When I look back at photos from last November, it almost looks like a movie I watched. One I know I’ve seen but I can’t remember the details (my husband will tell you this is a common occurrence). Then someone says one little thing that brings it all rushing back.
That little thing was my 24YO, reminiscing about how he smoked his first turkey last year.
YES! Thanksgiving 2020! I not only watched that movie. I starred in it.
My husband had been in quarantine with his mom for four months at this point. She was finishing up radiation after going through chemo and a lumpectomy for breast cancer. I was living here with my then 20YO, my 23YO, and the latter’s 22YO girlfriend.
I remember COVID numbers were high. There was talk of vaccines being available in December. We were in the thick of pandemic life and had decided to make a lovely outdoor space so we could safely see Clyde, his mom, and the rest of our family and friends.

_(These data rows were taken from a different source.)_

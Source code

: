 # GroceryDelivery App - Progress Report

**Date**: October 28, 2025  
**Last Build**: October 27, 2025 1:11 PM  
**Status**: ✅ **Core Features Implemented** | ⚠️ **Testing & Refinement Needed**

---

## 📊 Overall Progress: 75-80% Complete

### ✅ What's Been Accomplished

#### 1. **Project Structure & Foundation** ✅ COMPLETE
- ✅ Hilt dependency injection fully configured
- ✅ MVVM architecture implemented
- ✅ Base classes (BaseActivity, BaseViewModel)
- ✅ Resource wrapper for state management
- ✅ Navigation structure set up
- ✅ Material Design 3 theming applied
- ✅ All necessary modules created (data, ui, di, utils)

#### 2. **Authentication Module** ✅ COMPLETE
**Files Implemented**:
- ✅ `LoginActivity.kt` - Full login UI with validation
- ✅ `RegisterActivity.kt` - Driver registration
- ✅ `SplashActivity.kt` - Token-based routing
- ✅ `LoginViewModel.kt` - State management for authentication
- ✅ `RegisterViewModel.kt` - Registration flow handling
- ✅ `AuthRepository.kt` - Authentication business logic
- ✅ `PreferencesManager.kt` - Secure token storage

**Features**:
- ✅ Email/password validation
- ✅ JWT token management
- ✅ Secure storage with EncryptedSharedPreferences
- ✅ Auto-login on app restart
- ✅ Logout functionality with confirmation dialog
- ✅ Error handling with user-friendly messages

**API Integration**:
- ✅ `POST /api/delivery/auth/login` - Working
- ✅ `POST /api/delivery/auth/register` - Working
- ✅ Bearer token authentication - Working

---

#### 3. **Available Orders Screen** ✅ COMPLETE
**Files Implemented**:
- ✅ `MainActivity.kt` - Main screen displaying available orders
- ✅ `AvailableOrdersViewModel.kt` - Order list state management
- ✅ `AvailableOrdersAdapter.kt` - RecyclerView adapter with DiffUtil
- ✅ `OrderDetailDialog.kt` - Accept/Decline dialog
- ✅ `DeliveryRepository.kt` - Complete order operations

I remember how seeing friends in the wild or in a planned, outdoor setting brought huge emotions.
I remember being thankful for warm Texas winters for the first time ever.
I remember Noah deciding to smoke that turkey if I’d wake up early with him to prep it.
I remember some things were as they always were, like my lemon meringue pies. They were my grandfather’s favorite so Mom always made them for holidays. They are also my Dad’s favorite so I do the same.
I remember almost being overwhelmed by all the details of organizing Thanksgiving mostly by myself, yet determined we could do it and keep three germ bubbles together yet separate. I was lacking my wingman. And as lovely as my three 20somethings could be, they were not my wingman.
I remember thinking through details like serving spoons and germs, ordering the bamboo plates and fall napkins from Amazon (I remember ALL THE AMAZON), creating three dining areas in our backyard to house each germ bubble.
I remember trying not to lose my shit when some family members weren’t taking the pandemic seriously and when my dad complained we weren’t “together” enough as I was bringing food to his table.
I remember organizing photos for Clyde’s family when we recreated the entire scene (this time with Tex-Mex takeout instead of a full homemade feast because I do have some loose idea of my limits) a few days later.
I remember the whole outdoor prep — new chairs, new outdoor heaters, a new bench, all the firewood, the three eating areas — being worth it when my MIL sat by our fire pit for hours that night and laughed with her grandkids.
I remember when I stayed up until 1 am and spent a small fortune buying those damn heaters a few weeks earlier.
I remember wondering if this would be the last Thanksgiving my MIL would be with us. She was so frail during her treatment. And breast cancer had already taken one mom away from me.
I remember pushing through every bit of all of this because I wanted us to all be together. Well, and what else did we have to do?
Yesterday, I went to the grocery store to buy all the food — a small miracle in and of itself that I didn’t do last year — for our two Thanksgiving meals and my college son’s visit home.
Today, said college son will fly in from New Orleans (because, unlike last year, kids are at college) and can see all his hometown friends without argument of who has antibodies and who doesn’t.
Tomorrow, he and I will make chocolates pies with my MIL, who is doing wonderfully and now lives eight minutes from us. She says we are making three pies: one for my husband’s family gathering, one for my family gathering, and one for her youngest grandson, because he loves pie and she’s missed him since August.
On Thursday, we will all be together on Thanksgiving with only the usual holiday fuss.
With pies. With our antibodies. Side by side at one table.
I hope I remember how ordinarily special all of it is.